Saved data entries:
__________

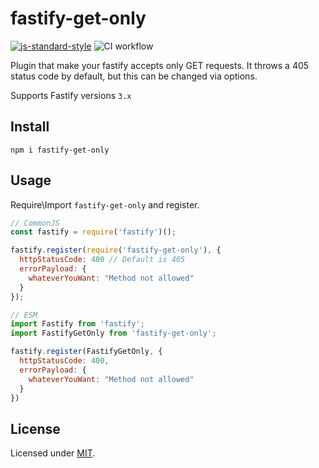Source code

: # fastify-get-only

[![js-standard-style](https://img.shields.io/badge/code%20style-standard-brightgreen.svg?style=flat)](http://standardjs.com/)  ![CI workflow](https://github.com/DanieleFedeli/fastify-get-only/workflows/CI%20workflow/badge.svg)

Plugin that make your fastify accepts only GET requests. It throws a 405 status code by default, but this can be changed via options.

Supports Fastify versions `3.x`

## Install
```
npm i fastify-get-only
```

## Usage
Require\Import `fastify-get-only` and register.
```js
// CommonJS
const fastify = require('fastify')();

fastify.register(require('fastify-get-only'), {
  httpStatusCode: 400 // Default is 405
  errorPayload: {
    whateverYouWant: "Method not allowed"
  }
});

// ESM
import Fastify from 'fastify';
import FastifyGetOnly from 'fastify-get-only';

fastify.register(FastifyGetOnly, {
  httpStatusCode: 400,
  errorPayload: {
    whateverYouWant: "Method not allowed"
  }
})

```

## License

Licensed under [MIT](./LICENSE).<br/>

__________

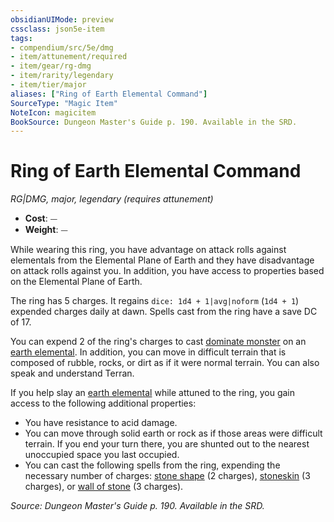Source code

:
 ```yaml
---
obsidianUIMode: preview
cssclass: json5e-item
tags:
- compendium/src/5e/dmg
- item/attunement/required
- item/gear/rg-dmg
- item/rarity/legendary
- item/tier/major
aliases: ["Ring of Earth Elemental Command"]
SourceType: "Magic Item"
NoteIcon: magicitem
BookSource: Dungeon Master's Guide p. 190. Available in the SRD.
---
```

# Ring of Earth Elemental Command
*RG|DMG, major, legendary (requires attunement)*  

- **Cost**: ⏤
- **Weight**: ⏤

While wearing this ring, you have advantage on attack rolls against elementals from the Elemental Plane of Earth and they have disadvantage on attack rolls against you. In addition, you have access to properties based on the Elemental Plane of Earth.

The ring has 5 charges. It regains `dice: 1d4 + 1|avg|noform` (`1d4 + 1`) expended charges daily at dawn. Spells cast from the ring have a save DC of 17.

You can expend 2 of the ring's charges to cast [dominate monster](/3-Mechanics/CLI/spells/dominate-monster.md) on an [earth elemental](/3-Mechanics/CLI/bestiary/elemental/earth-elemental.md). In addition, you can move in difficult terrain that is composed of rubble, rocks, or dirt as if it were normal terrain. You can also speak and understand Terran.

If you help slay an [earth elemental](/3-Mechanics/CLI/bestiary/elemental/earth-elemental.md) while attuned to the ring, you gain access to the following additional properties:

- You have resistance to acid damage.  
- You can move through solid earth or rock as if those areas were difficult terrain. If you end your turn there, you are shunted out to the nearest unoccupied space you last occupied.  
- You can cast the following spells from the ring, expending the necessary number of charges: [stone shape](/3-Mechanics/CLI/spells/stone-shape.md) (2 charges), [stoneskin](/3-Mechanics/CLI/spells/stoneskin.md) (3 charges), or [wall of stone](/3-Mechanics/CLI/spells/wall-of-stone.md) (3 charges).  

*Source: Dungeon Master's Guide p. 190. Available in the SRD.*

__________

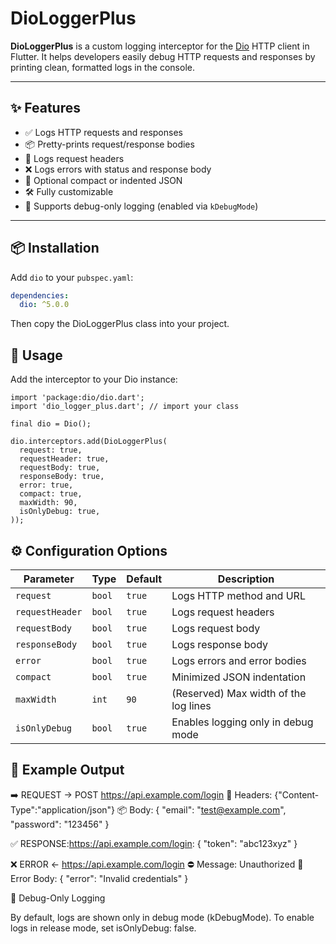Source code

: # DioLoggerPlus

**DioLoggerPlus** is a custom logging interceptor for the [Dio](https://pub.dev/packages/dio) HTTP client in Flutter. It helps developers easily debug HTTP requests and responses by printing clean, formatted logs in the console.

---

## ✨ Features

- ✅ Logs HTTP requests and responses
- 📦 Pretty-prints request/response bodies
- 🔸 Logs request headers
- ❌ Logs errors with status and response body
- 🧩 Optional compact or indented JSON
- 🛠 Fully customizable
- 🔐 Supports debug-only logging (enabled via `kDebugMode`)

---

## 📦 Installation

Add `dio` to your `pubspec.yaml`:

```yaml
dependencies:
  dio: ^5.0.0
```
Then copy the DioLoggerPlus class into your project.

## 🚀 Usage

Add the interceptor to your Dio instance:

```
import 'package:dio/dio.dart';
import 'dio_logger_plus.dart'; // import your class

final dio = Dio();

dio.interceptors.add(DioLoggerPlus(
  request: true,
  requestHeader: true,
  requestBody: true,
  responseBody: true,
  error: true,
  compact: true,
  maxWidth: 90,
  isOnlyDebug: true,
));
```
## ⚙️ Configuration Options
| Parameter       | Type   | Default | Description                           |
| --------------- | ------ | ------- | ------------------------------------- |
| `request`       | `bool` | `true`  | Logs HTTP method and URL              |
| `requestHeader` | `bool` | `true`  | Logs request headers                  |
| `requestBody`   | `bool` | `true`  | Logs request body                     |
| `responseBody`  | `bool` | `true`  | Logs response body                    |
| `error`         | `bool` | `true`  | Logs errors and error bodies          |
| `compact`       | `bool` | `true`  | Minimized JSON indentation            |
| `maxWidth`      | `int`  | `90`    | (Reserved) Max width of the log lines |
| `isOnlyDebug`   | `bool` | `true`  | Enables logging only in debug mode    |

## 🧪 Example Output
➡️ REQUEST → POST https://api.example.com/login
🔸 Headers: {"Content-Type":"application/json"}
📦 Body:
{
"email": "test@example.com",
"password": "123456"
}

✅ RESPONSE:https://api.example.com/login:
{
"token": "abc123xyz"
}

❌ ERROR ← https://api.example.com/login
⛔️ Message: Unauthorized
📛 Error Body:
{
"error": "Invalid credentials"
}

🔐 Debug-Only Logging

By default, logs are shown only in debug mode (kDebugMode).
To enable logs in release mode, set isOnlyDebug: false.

__________

WHAT TO WORK ON: Whenever a line of the data holds the string "legendary", pick that line out.

ANSWER TO THE PROBLEM:
- item/rarity/legendary
*RG|DMG, major, legendary (requires attunement)*  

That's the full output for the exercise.